### Exercise instructions:
Identify all lines below that hold "donde" and collect them.

■ ■ ■ ■ ■

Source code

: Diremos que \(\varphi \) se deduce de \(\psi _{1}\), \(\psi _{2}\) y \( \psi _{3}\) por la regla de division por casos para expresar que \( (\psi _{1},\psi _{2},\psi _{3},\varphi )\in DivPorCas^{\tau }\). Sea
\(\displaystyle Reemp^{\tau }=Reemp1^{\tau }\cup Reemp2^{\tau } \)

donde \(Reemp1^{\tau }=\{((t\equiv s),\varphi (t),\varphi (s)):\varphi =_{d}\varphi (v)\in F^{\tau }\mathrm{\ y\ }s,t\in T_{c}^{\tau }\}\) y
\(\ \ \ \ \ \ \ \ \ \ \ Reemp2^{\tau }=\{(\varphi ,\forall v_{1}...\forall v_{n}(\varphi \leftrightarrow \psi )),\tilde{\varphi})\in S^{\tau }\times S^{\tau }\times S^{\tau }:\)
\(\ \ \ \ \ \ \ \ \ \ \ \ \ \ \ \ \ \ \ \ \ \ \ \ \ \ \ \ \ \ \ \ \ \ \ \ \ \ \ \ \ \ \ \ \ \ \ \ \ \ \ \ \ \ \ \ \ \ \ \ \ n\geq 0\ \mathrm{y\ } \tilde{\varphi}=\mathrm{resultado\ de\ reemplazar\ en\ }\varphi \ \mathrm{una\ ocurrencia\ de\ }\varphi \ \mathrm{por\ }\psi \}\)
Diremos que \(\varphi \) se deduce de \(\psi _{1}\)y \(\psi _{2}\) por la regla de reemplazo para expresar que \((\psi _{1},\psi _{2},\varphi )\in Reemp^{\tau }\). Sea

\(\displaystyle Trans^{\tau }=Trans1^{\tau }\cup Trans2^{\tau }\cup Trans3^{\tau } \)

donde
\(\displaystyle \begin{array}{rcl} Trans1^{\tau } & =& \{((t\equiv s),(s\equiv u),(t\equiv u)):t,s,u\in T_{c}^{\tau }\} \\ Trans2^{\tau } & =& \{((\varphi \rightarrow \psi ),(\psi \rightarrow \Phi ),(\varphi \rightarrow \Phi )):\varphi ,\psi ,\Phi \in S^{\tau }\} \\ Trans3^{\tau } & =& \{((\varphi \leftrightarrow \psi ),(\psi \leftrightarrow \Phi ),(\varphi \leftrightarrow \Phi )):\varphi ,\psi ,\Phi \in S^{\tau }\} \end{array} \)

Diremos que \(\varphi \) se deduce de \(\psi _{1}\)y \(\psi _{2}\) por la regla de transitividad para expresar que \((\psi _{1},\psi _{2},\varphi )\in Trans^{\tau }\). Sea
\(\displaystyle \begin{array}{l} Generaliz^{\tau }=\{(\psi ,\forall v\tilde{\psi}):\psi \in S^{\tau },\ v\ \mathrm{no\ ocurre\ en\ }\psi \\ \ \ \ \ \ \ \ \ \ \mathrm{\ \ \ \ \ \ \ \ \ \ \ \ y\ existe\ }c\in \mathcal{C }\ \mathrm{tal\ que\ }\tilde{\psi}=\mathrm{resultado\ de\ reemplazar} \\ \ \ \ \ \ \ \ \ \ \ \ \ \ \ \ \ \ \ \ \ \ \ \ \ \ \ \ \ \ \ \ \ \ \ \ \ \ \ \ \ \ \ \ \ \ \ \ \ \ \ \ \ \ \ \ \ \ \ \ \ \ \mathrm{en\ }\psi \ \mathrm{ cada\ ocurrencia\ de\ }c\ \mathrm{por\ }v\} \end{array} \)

■ ■ ■ ■ ■

### Task response:
donde \(Reemp1^{\tau }=\{((t\equiv s),\varphi (t),\varphi (s)):\varphi =_{d}\varphi (v)\in F^{\tau }\mathrm{\ y\ }s,t\in T_{c}^{\tau }\}\) y
donde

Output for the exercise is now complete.